With the help of software engineer and independent AI researcher Simon Willison (who also wrote about this week’s hectic LLM launches on his own blog), we’ll briefly cover each of the three major events in roughly chronological order, then dig into some additional AI happenings this week.

Gemini Pro 1.5 general release

On Tuesday morning Pacific time, Google announced that its Gemini 1.5 Pro model (which we first covered in February) is now available in 180-plus countries, excluding Europe, via the Gemini API in a public preview. This is Google’s most powerful public LLM so far, and it’s available in a free tier that permits up to 50 requests a day.

It supports up to 1 million tokens of input context.
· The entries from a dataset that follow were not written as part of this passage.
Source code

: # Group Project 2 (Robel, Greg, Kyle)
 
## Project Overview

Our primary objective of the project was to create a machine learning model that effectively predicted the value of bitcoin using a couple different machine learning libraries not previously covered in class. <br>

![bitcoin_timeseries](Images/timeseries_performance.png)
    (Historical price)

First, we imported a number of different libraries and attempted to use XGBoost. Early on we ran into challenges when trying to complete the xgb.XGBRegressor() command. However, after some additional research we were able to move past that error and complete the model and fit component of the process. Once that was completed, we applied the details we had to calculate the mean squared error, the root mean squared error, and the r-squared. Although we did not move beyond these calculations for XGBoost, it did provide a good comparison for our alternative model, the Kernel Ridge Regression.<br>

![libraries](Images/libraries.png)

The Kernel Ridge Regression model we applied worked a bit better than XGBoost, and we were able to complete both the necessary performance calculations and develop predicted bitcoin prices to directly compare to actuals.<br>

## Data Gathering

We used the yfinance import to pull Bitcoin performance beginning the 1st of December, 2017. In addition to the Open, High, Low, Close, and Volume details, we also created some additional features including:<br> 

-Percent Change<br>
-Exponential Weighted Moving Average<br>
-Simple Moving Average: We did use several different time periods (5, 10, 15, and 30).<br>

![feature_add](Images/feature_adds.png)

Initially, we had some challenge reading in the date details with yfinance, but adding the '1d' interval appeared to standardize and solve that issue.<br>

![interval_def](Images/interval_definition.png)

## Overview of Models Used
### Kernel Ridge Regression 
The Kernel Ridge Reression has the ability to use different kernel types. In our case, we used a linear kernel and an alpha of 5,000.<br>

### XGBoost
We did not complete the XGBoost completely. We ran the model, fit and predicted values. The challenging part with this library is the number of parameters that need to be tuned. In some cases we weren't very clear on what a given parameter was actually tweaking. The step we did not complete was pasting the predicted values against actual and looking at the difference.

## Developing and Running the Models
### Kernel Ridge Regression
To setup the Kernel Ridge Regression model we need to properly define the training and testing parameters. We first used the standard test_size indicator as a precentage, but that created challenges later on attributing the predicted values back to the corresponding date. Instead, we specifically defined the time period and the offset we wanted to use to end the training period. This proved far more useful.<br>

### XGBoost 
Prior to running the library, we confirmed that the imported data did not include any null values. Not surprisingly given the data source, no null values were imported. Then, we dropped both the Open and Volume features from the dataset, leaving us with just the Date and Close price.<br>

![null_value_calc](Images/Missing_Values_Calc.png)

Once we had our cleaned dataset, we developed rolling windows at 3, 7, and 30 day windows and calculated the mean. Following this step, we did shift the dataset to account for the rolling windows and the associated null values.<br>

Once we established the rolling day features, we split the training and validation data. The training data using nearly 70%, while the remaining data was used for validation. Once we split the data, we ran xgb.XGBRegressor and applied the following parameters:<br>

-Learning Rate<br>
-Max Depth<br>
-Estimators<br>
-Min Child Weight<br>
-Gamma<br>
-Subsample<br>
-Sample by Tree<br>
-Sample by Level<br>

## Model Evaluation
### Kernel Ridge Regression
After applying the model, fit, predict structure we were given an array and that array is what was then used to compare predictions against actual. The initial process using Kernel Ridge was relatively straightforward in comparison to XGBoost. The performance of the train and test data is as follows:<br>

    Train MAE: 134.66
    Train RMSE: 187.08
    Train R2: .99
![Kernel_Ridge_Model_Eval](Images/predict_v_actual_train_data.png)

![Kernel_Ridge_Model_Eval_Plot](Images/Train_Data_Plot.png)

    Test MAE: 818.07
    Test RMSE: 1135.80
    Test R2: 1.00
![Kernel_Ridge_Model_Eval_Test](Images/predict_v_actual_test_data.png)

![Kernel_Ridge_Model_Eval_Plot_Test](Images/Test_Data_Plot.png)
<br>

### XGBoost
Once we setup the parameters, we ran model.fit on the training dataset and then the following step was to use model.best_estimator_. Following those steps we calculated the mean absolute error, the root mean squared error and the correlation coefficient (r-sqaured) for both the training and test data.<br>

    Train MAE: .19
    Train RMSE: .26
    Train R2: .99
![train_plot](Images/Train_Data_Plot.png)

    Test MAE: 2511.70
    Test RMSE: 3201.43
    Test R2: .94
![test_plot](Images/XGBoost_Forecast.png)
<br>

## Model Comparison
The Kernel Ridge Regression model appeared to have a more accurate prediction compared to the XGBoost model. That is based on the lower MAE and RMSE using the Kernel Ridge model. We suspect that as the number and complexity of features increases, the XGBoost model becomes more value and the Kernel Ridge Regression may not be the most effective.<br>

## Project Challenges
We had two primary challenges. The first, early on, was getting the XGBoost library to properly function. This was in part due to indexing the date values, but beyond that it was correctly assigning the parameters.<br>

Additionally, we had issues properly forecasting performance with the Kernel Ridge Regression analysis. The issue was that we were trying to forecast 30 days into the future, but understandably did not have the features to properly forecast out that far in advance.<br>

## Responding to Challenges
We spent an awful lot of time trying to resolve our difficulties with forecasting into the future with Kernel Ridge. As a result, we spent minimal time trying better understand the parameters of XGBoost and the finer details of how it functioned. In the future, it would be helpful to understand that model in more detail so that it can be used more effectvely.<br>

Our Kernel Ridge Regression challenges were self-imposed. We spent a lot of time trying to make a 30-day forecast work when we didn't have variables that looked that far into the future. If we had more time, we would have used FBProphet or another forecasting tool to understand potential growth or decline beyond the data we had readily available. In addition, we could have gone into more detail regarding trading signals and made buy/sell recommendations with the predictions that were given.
As Willison notes in his blog, Gemini 1.5 Pro’s API price at $7/million input tokens and $21/million output tokens costs a little less than GPT-4 Turbo (priced at $10/million in and $30/million out) and more than Claude 3 Sonnet (Anthropic’s mid-tier LLM, priced at $3/million in and $15/million out).

Notably, Gemini 1.5 Pro includes native audio (speech) input processing that allows users to upload audio or video prompts, a new File API for handling files, the ability to add custom system instructions (system prompts) for guiding model responses, and a JSON mode for structured data extraction.
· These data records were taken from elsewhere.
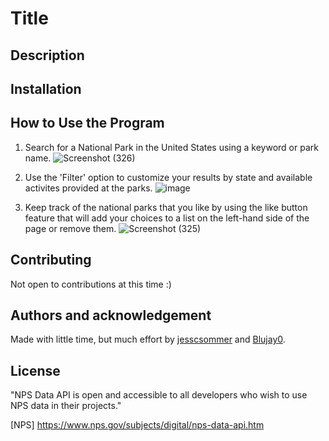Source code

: # **Title**

## **Description**

## **Installation**

## **How to Use the Program**
1. Search for a National Park in the United States using a keyword or park name.
![Screenshot (326)](https://user-images.githubusercontent.com/102722125/234734874-d0ea33f7-64b9-4505-802b-b7d1d3383f4a.png)

2. Use the 'Filter' option to customize your results by state and available activites provided at the parks.
![image](https://user-images.githubusercontent.com/102722125/234734633-d5966112-4802-4e7f-85d5-ae1937b0d00d.png)

3. Keep track of the national parks that you like by using the like button feature that will add your choices to a list on the left-hand side of the page or remove them.
![Screenshot (325)](https://user-images.githubusercontent.com/102722125/234734687-aea13308-0b78-4b0a-88d7-f14611942103.png)

## **Contributing**
Not open to contributions at this time :)

## **Authors and acknowledgement**
Made with little time, but much effort by [jesscsommer](https://github.com/jesscsommer) and [Blujay0](https://github.com/Blujay0).

## **License**
"NPS Data API is open and accessible to all developers who wish to use NPS data in their projects."

[NPS] https://www.nps.gov/subjects/digital/nps-data-api.htm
“Majorly Improved” GPT-4 Turbo launch

A GPT-4 Turbo performance chart provided by OpenAI.

Enlarge / A GPT-4 Turbo performance chart provided by OpenAI.

Just a bit later than Google’s 1.5 Pro launch on Tuesday, OpenAI announced that it was rolling out a “majorly improved” version of GPT-4 Turbo (a model family originally launched in November) called “gpt-4-turbo-2024-04-09.” It integrates multimodal GPT-4 Vision processing (recognizing the contents of images) directly into the model, and it initially launched through API access only.

Then on Thursday, OpenAI announced that the new GPT-4 Turbo model had just become available for paid ChatGPT users. OpenAI said that the new model improves “capabilities in writing, math, logical reasoning, and coding” and shared a chart that is not particularly useful in judging capabilities (that they later updated). The company also provided an example of an alleged improvement, saying that when writing with ChatGPT, the AI assistant will use “more direct, less verbose, and use more conversational language.”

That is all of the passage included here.